CAP Theorem, a Distributed System must account for this theorem which means when two or more systems try to connect with each other they need to account this Theorem. In this blog, we are gonna discuss about this theorem and how we have to sacrifice any factor while communicating with another system.
Apart from this we’ll also discuss some other related terminologies and theorems.
CAP Theorem –
CAP Theorem states that in a distributed system we can’t provide more than any of the two following –
- Partition Tolerance
Let’s discuss these terms first.
1. Consistency –
In a distributed system, Consistency can be defined as the agreement between a number of nodes that agree on a certain value. Most specifically, consistency can be divided into two categories –
A. Strong Consistency –
In a simple words, in strong consistency the data in all nodes will be same at all time. Let’s say you have three nodes i.e. Node A , Node B and Node C. at any time if you are getting a value of key 1 in node A then at the same time you should also get the value of key 1 in node B and node C.
B. Weak Consistency –
On the other hand, in weak consistency there’s no guarantee that all the nodes have the same data at same time and they may have different implementations.
2. Availability –
It is the time a system remains functional to perform its required operations in a given interval of time. Availability allows a system to remain functional even if a failure(fault) occurs.
3. Partition Tolerance –
In any distributed system, a partition is a communication break means like a lost or temporarily delayed connection between two different nodes of a distributed network. Partition tolerance means that the system or a cluster must need to be operational even if there occurs any number of communication break between the nodes in the system.
Consistency v/s Availability v/s Partition Tolerance
As the theorem implies and we can easily analyze it by looking into the above diagram that these three factors are like three different corners of a triangle. Just like moving to any side of triangle results in sacrificing the corner of triangle, the same way while concerning with two factors, we have to sacrifice with the third one.

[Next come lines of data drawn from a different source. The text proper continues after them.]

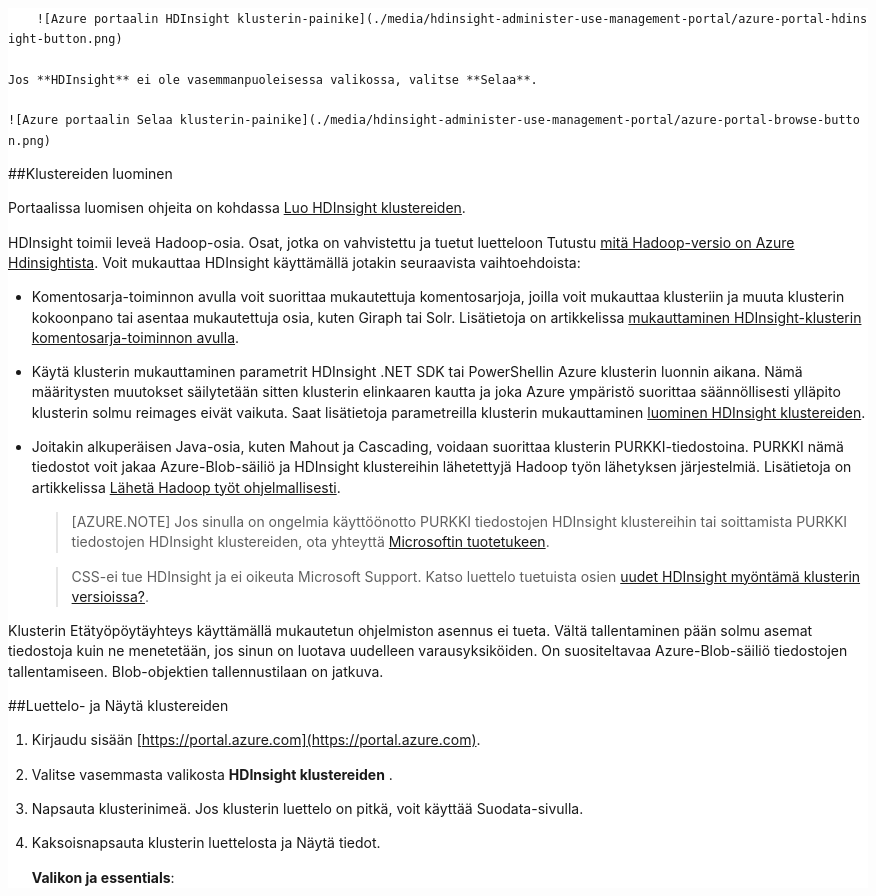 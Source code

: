         ![Azure portaalin HDInsight klusterin-painike](./media/hdinsight-administer-use-management-portal/azure-portal-hdinsight-button.png)

    Jos **HDInsight** ei ole vasemmanpuoleisessa valikossa, valitse **Selaa**. 

    ![Azure portaalin Selaa klusterin-painike](./media/hdinsight-administer-use-management-portal/azure-portal-browse-button.png)

##<a name="create-clusters"></a>Klustereiden luominen

Portaalissa luomisen ohjeita on kohdassa [Luo HDInsight klustereiden](hdinsight-provision-clusters.md#create-using-the-preview-portal).

HDInsight toimii leveä Hadoop-osia. Osat, jotka on vahvistettu ja tuetut luetteloon Tutustu [mitä Hadoop-versio on Azure Hdinsightista](hdinsight-component-versioning.md). Voit mukauttaa HDInsight käyttämällä jotakin seuraavista vaihtoehdoista:

- Komentosarja-toiminnon avulla voit suorittaa mukautettuja komentosarjoja, joilla voit mukauttaa klusteriin ja muuta klusterin kokoonpano tai asentaa mukautettuja osia, kuten Giraph tai Solr. Lisätietoja on artikkelissa [mukauttaminen HDInsight-klusterin komentosarja-toiminnon avulla](hdinsight-hadoop-customize-cluster.md).
- Käytä klusterin mukauttaminen parametrit HDInsight .NET SDK tai PowerShellin Azure klusterin luonnin aikana. Nämä määritysten muutokset säilytetään sitten klusterin elinkaaren kautta ja joka Azure ympäristö suorittaa säännöllisesti ylläpito klusterin solmu reimages eivät vaikuta. Saat lisätietoja parametreilla klusterin mukauttaminen [luominen HDInsight klustereiden](hdinsight-provision-clusters.md).
- Joitakin alkuperäisen Java-osia, kuten Mahout ja Cascading, voidaan suorittaa klusterin PURKKI-tiedostoina. PURKKI nämä tiedostot voit jakaa Azure-Blob-säiliö ja HDInsight klustereihin lähetettyjä Hadoop työn lähetyksen järjestelmiä. Lisätietoja on artikkelissa [Lähetä Hadoop työt ohjelmallisesti](hdinsight-submit-hadoop-jobs-programmatically.md).

    >[AZURE.NOTE] Jos sinulla on ongelmia käyttöönotto PURKKI tiedostojen HDInsight klustereihin tai soittamista PURKKI tiedostojen HDInsight klustereiden, ota yhteyttä [Microsoftin tuotetukeen](https://azure.microsoft.com/support/options/).

    > CSS-ei tue HDInsight ja ei oikeuta Microsoft Support. Katso luettelo tuetuista osien [uudet HDInsight myöntämä klusterin versioissa?](hdinsight-component-versioning.md).

Klusterin Etätyöpöytäyhteys käyttämällä mukautetun ohjelmiston asennus ei tueta. Vältä tallentaminen pään solmu asemat tiedostoja kuin ne menetetään, jos sinun on luotava uudelleen varausyksiköiden. On suositeltavaa Azure-Blob-säiliö tiedostojen tallentamiseen. Blob-objektien tallennustilaan on jatkuva.

##<a name="list-and-show-clusters"></a>Luettelo- ja Näytä klustereiden

1. Kirjaudu sisään [https://portal.azure.com](https://portal.azure.com).
2. Valitse vasemmasta valikosta **HDInsight klustereiden** .
3. Napsauta klusterinimeä. Jos klusterin luettelo on pitkä, voit käyttää Suodata-sivulla.
4. Kaksoisnapsauta klusterin luettelosta ja Näytä tiedot.

    **Valikon ja essentials**:


[azure-portal]: https://portal.azure.com
[image-hadoopcommandline]: ./media/hdinsight-administer-use-management-portal/hdinsight-hadoop-command-line.png "Hadoop komentoriviltä"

In this era, where almost every technology is depending upon the distributed system and no distributed system is safe from fault tolerance. In such scenarios we can’t think to compromise with the Partition Tolerance rather than we look how much we can sacrifice the consistency and availability.
Consistency and Scalability –
As we have talked about the consistency and it can have direct impact on the scalability. Sometimes we need to have consistency and of course allow our system to scalable. In such case there might be an issue which is contention. Contention in simple words that scalability will have a diminishing or even negative returns. This is where Sharding comes in .
Sharding is a powerful Technique which actually not eliminates the problem of contention but isolates it. The sharded system minimizes the contention and the way it does that is first off by limiting the amount of work that the coordinator actually does.
Availability and Scalability –
Consistency and Availability are the two side of CAP theorem and we had already discussed about the problem of consistency side along with its solution. Now we want to look into the Availability side. So we have established the sharding for the consistency. However, the CAP theorem focuses on the choice between the availability or scalability side. In case when the availability is more important than the Consistency then the CRDT’s comes in.
CRDT’s conflict-free replicated data types that provides a highly available solutions based on the asynchronous replications. In such case the data is being stored on multiple replicas thus ensuring the availability. Therefore, even if one replica get fails then we can go to the other ones in order to get the data being required.
Consistency v/s Availability –
The CAP theorem let us to make a choice between the strong Consistency or high Availability. This might a challenge if we want the both at a time. In such scenario we have decided either consistency or availability.
This is not really a technical decision rather than its’ a business decision. Such type of decision should be made at business level instead by developers.